My exchange with Nami began when I was irked by his assertion that awarding the Olympic Games to Turkey in 2020 would ‘send a strong message of peace and reconciliation to this war-torn part of the world’.
I suggested to Nami that if Turkey was interested in being seen as a paragon of peace and reconciliation, then perhaps it should end its occupation of Cyprus. Nami retorted that Greek Cypriots could have ended the presence of Turkish troops on the island in 2004 by accepting the Annan plan. There then followed an exchange on the merits of the Annan plan with Nami suggesting if the plan was as bad as I was making out then why would the current president of Cyprus, Nikos Anastasiades, and the then government of Greece have supported it? I argued they did this not because of the intrinsic merits of the plan, but because they feared rejection of it might lead the way to an upgrading of the pseudo-state in occupied Cyprus and the international isolation of the Republic of Cyprus. I further pointed out to Nami that it would be a mistake for the Turkish side to assume, in forthcoming negotiations on a Cyprus settlement, that because Anastasiades had backed the Annan plan in 2004 he would be amenable to a similar plan now. (I have discussed Anastasiades’ motivations for saying ‘Yes’ to the Annan plan in 2004 and why these no longer exist in 2013 in more detail here).
The most interesting part of the exchange for me was when I asked Nami – regarded as a moderate and progressive in the Turkish Cypriot community – whether he supported the notion that in a federal Cyprus, Cypriots would be able to live, work and own property in any part of the island, i.e. in both the Greek and Turkish components of the putative federal state. I asked him this question because the Turkish Cypriots’ strict interpretation of the bizonal element of a federal Cyprus – an interpretation that was reflected in the Annan plan – would seem to preclude certain residential, employment and ownership freedoms to Greek Cypriots. The Turkish side has insisted – and the Annan plan confirmed this – that quotas and restrictions be applied to Greek Cypriots wishing to settle, work and own property in that part of Cyprus to be run by the Turkish Cypriot constituent state. I wondered, therefore, if Nami would recognise that Turkish Cypriot insistence on a rigid form of bizonality – which smacks of ethnic separation, or apartheid – was intolerable to modern political thinking and contemporary notions of human rights and was one of the main reasons why Greek Cypriots rejected the Annan plan.

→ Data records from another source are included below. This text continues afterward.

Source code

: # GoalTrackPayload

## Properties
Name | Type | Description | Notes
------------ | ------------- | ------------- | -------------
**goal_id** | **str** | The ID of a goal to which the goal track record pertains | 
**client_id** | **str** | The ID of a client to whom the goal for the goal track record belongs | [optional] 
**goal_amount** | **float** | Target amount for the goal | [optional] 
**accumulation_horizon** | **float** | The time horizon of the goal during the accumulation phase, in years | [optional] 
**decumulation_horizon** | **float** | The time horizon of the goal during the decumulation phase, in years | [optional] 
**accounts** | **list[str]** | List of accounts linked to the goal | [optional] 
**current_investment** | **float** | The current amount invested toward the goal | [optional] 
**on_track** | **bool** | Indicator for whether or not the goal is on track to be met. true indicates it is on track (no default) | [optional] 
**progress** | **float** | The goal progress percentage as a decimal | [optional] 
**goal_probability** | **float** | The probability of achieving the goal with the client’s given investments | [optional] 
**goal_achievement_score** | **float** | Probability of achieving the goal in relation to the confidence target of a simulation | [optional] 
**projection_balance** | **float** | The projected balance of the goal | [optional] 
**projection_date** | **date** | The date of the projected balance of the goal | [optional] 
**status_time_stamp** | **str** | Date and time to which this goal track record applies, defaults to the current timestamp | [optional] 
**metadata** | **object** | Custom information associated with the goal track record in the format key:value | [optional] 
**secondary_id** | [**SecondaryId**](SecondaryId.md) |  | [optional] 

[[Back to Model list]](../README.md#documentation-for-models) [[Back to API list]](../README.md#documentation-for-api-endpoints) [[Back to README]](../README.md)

In fact, Nami did say he agreed with my proposition that in a federal Cyprus, Cypriots should be able to live, work and own property anywhere on the island. This somewhat took me aback since I don’t see how this affirmation of fundamental freedoms can be reconciled to bizonality, because for bizonality to work in the way Turkish Cypriots want, they must, at all times, be numerically superior and own the majority of property in their constituent state; a scenario that is impossible to guarantee if human rights regarding settlement, employment and ownership of property are applied.